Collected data
• • •

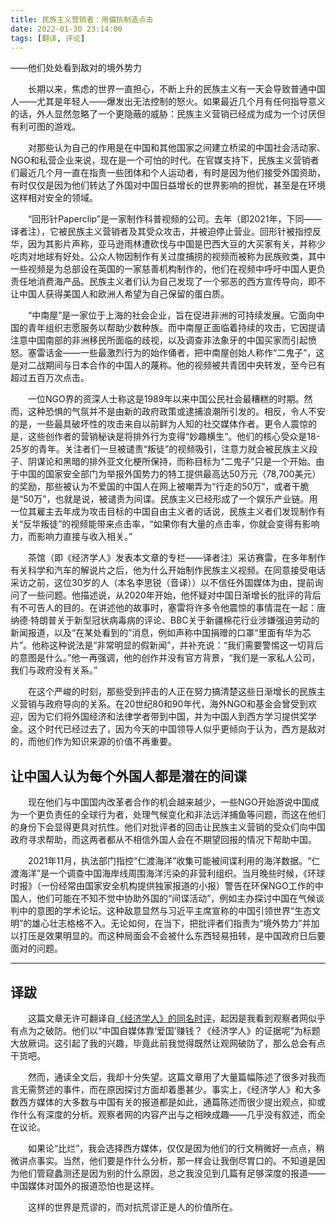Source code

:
 ```yaml
---
title: 民族主义营销者：用偏执制造点击
date: 2022-01-30 23:14:00
tags: [翻译, 评论]
---
```

——他们处处看到敌对的境外势力
<!--more-->

　　长期以来，焦虑的世界一直担心，不断上升的民族主义有一天会导致普通中国人——尤其是年轻人——爆发出无法控制的怒火。如果最近几个月有任何指导意义的话，外人显然忽略了一个更隐蔽的威胁：民族主义营销已经成为成为一个讨厌但有利可图的游戏。

　　对那些认为自己的作用是在中国和其他国家之间建立桥梁的中国社会活动家、NGO和私营企业来说，现在是一个可怕的时代。在官媒支持下，民族主义营销者们最近几个月一直在指责一些团体和个人运动者，有时是因为他们接受外国资助，有时仅仅是因为他们转达了外国对中国日益增长的世界影响的担忧，甚至是在环境这样相对安全的领域。

　　“回形针Paperclip”是一家制作科普视频的公司。去年（即2021年，下同——译者注），它被民族主义营销者及其受众攻击，并被迫停止营业。回形针被指控反华，因为其影片声称，亚马逊雨林遭砍伐与中国是巴西大豆的大买家有关，并称少吃肉对地球有好处。公众人物因制作有关过度捕捞的视频而被称为民族败类，其中一些视频是为总部设在英国的一家慈善机构制作的，他们在视频中呼吁中国人更负责任地消费海产品。民族主义者们认为自己发现了一个邪恶的西方宣传导向，即不让中国人获得美国人和欧洲人希望为自己保留的蛋白质。

　　“中南屋”是一家位于上海的社会企业，旨在促进非洲的可持续发展。它面向中国的青年组织志愿服务以帮助少数种族。而中南屋正面临着持续的攻击，它因提请注意中国南部的非洲移民所面临的歧视，以及调查非法象牙的中国买家而引起愤怒。塞雷话金——一些最激烈行为的始作俑者，把中南屋创始人称作“二鬼子”，这是对二战期间与日本合作的中国人的蔑称。他的视频被共青团中央转发，至今已有超过五百万次点击。

　　一位NGO界的资深人士称这是1989年以来中国公民社会最糟糕的时期。然而，这种恐惧的气氛并不是由新的政府政策或逮捕浪潮所引发的。相反，令人不安的是，一些最具破坏性的攻击来自以前鲜为人知的社交媒体作者。更令人震惊的是，这些创作者的营销秘诀是将排外行为变得“妙趣横生”。他们的核心受众是18-25岁的青年。关注者们一旦被谴责“叛徒”的视频吸引，注意力就会被民族主义段子、阴谋论和黑暗的排外亚文化梗所保持，而称目标为“二鬼子”只是一个开始。由于中国的国家安全部门为举报外国势力的特工提供最高达50万元（78,700美元）的奖励，那些被认为不爱国的中国人在网上被嘲弄为“行走的50万”，或者干脆是“50万”，也就是说，被谴责为间谍。民族主义已经形成了一个娱乐产业链。用一位其雇主去年成为攻击目标的中国自由主义者的话说，民族主义者们发现制作有关“反华叛徒”的视频能带来点击率，“如果你有大量的点击率，你就会变得有影响力，而影响力直接与收入相关。”

　　茶馆（即《经济学人》发表本文章的专栏——译者注）采访赛雷，在多年制作有关科学和汽车的解说片之后，他为什么开始制作民族主义视频。在同意接受电话采访之前，这位30岁的人（本名李思锐（音译））以不信任外国媒体为由，提前询问了一些问题。他描述说，从2020年开始，他怀疑对中国日渐增长的批评的背后有不可告人的目的。在讲述他的故事时，塞雷将许多令他震惊的事情混在一起：唐纳德·特朗普关于新型冠状病毒病的评论、BBC关于新疆棉花行业涉嫌强迫劳动的新闻报道，以及“在某处看到的”消息，例如声称中国捐赠的口罩“里面有华为芯片”。他称这种说法是“非常明显的假新闻”，并补充说：“我们需要警惕这一切背后的意图是什么。”他一再强调，他的创作并没有官方背景，“我们是一家私人公司，我们与政府没有关系。”

　　在这个严峻的时刻，那些受到抨击的人正在努力搞清楚这些日渐增长的民族主义营销与政府导向的关系。在20世纪80和90年代，海外NGO和基金会曾受到欢迎，因为它们将外国经济和法律学者带到中国，并为中国人到西方学习提供奖学金。这个时代已经过去了，因为今天的中国领导人似乎更倾向于认为，西方是敌对的，而他们作为知识来源的价值不再重要。

## 让中国人认为每个外国人都是潜在的间谍

　　现在他们与中国国内改革者合作的机会越来越少，一些NGO开始游说中国成为一个更负责任的全球行为者，处理气候变化和非法远洋捕鱼等问题，而这在他们的身份下会显得更具对抗性。他们对批评者的回击让民族主义营销的受众们向中国政府寻求帮助，而这两者都从不相信外国人会在不期望回报的情况下帮助中国。

　　2021年11月，执法部门指控“仁渡海洋”收集可能被间谍利用的海洋数据。“仁渡海洋”是一个调查中国海岸线周围海洋污染的非营利组织。当月晚些时候，《环球时报》（一份经常由国家安全机构提供独家报道的小报）警告在环保NGO工作的中国人，他们可能在不知不觉中协助外国的“间谍活动”，例如主办探讨中国在气候谈判中的意图的学术论坛。这种敌意显然与习近平主席宣称的中国引领世界“生态文明”的雄心壮志格格不入。无论如何，在当下，把批评者们指责为“境外势力”并加以打压是效果明显的。而这种局面会不会被什么东西轻易扭转，是中国政府日后要面对的问题。

---

## 译跋

　　这篇文章无许可翻译自[《经济学人》的同名时评](https://www.economist.com/china/2022/01/08/chinas-online-nationalists-turn-paranoia-into-clickbait)，起因是我看到观察者网似乎有点为之破防。他们以“中国自媒体靠‘爱国’赚钱？《经济学人》的证据呢”为标题大放厥词。这引起了我的兴趣，毕竟此前我觉得既然让观网破防了，那么总会有点干货吧。

　　然而，通读全文后，我却十分失望。这篇文章用了大量篇幅陈述了很多对我而言无需赘述的事件，而在原因探讨方面却着墨甚少。事实上，《经济学人》和大多数西方媒体的大多数与中国有关的报道都是如此，通篇陈述而很少提出观点，抑或作什么有深度的分析。观察者网的内容产出与之相映成趣——几乎没有叙述，而全在议论。

　　如果论“比烂”，我会选择西方媒体，仅仅是因为他们的行文稍微好一点点，稍微讲点事实。当然，他们要是作什么分析，那一样会让我倒尽胃口的。不知道是因为他们管窥蠡测还是因为别的什么原因，总之我没见到几篇有足够深度的报道——中国媒体对国外的报道恐怕也是这样。

　　这样的世界是荒谬的，而对抗荒谬正是人的价值所在。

• • •

_Action item_
Search the records above for the word "经济学人", then say how many lines contain it. Give the number alone.

_Answer_
3